Our results and observations are as follows:
For our recommendations, we explicitly assessed both performance and operational flexibility. Our performance comparisons were completed with the MIG feature enabled on the A100 GPUs, which resulted in at most a -5 percent impact on the workload performance. The advantage of the MIG-enabled GPU is that you can configure and reconfigure vGPU profiles on one or more VMs with no operational downtime for the host server. Profiles assigned to VMs that are not running jobs can be reassigned or modified while other VMs are running workloads on other partitions of a shared GPU.
The partitions perform relative to the size of the dedicated resources available for that partition. We are unable to run ResNet training on partitions grid_a100-2-10c and grid_a100-1-5c. These partitions are suited for inference only and not recommended for neural network training.
The following table describes the eight scenarios:
A single VM configured with grid_a100-7-40c profile
A single VM configured with grid_a100-4-20c profile
A single VM configured with grid_a100-3-20c profile
A single VM configured with grid_a100-2-10c profile
A single VM configured with grid_a100-1-5c profile
Three VMs configured with grid_a100-4-20c, grid_a100-2-10c, and grid_a100-1-5c profiles
Three VMs, each configured with grid_a100-2-10c, and a fourth VM configured with grid_a100-1-5c profiles
Seven VMs each configured with grid_a100-1-5c profiles
The following figure shows the results of the eight scenarios:
The results show that the ResNet inference job is unable to fully use the grid_a100-7-40c and grid_a100-4-20c GPU. Therefore, the observed images/second are not high when compared to other profiles.

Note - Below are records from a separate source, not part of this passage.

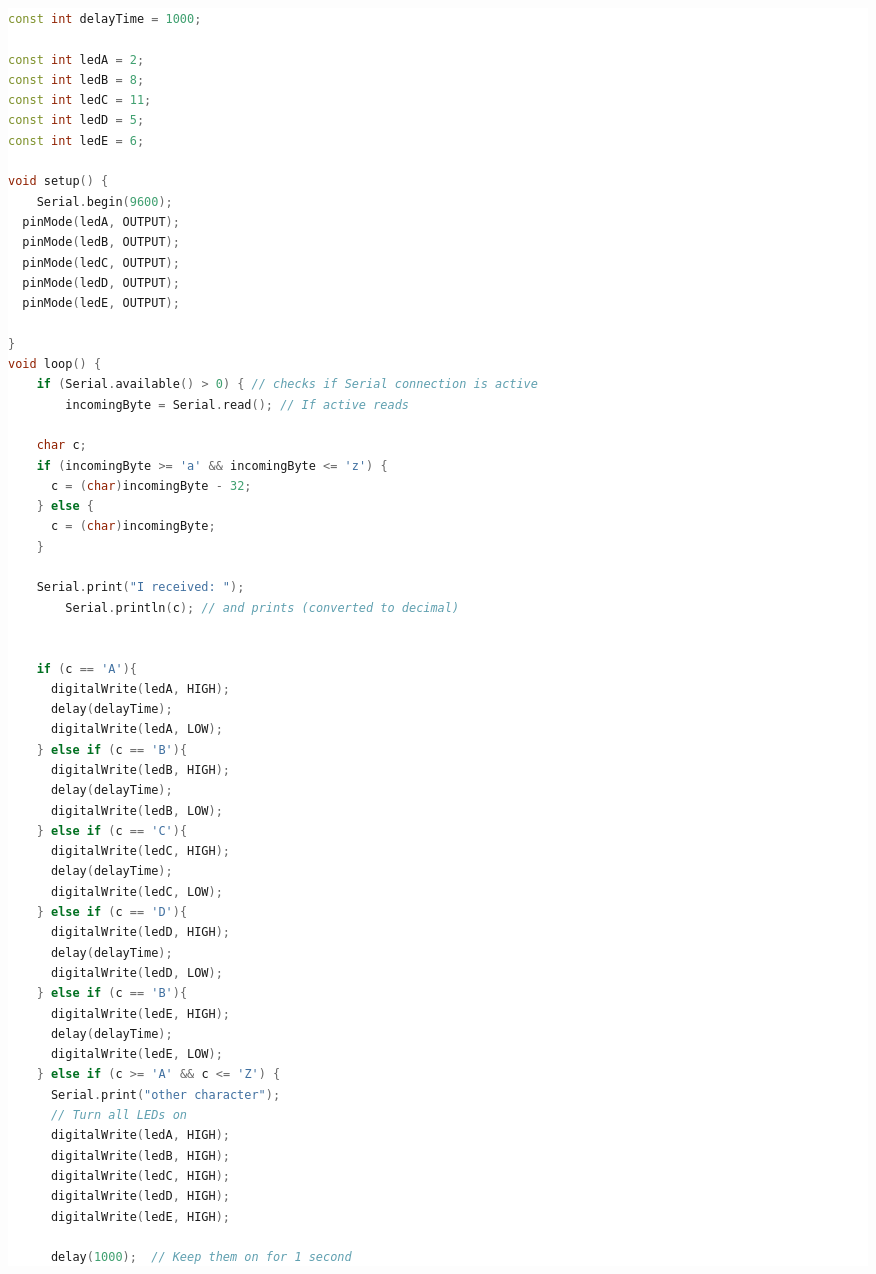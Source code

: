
 ```cpp
const int delayTime = 1000;

const int ledA = 2;
const int ledB = 8;
const int ledC = 11;
const int ledD = 5;
const int ledE = 6;

void setup() {
	Serial.begin(9600);
  pinMode(ledA, OUTPUT);
  pinMode(ledB, OUTPUT);
  pinMode(ledC, OUTPUT);
  pinMode(ledD, OUTPUT);
  pinMode(ledE, OUTPUT);

}
void loop() {
	if (Serial.available() > 0) { // checks if Serial connection is active
		incomingByte = Serial.read(); // If active reads

    char c;
    if (incomingByte >= 'a' && incomingByte <= 'z') {
      c = (char)incomingByte - 32;
    } else {
      c = (char)incomingByte;
    }

    Serial.print("I received: ");
		Serial.println(c); // and prints (converted to decimal)


    if (c == 'A'){
      digitalWrite(ledA, HIGH);
      delay(delayTime);
      digitalWrite(ledA, LOW);
    } else if (c == 'B'){
      digitalWrite(ledB, HIGH);
      delay(delayTime);
      digitalWrite(ledB, LOW);
    } else if (c == 'C'){
      digitalWrite(ledC, HIGH);
      delay(delayTime);
      digitalWrite(ledC, LOW);
    } else if (c == 'D'){
      digitalWrite(ledD, HIGH);
      delay(delayTime);
      digitalWrite(ledD, LOW);
    } else if (c == 'B'){
      digitalWrite(ledE, HIGH);
      delay(delayTime);
      digitalWrite(ledE, LOW);
    } else if (c >= 'A' && c <= 'Z') {
      Serial.print("other character");
      // Turn all LEDs on
      digitalWrite(ledA, HIGH);
      digitalWrite(ledB, HIGH);
      digitalWrite(ledC, HIGH);
      digitalWrite(ledD, HIGH);
      digitalWrite(ledE, HIGH);

      delay(1000);  // Keep them on for 1 second

```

These results show the benefit of using partitions with a GPU. Machine learning jobs such as inference do not consume all the GPU resources. This consumption is clearly seen in scenarios 1 to 3, which yields low images per second when compared to scenario 8. Scenarios 1 to 3 do not fully use the GPUs because inference workloads do not consume all the GPU resources. Partitioning the GPU and assigning the partitions to VMs enables administrators to run multiple and mixed workloads, greatly increasing the use of GPUs. In our study, scenario 8 provides the highest combined throughput for the inference workload.
The MIG partitions provide predictable performance, regardless of how the other partitions are used. For example, VMs configured with grid_a100-2-10c show similar results whether the other profiles are idle or used.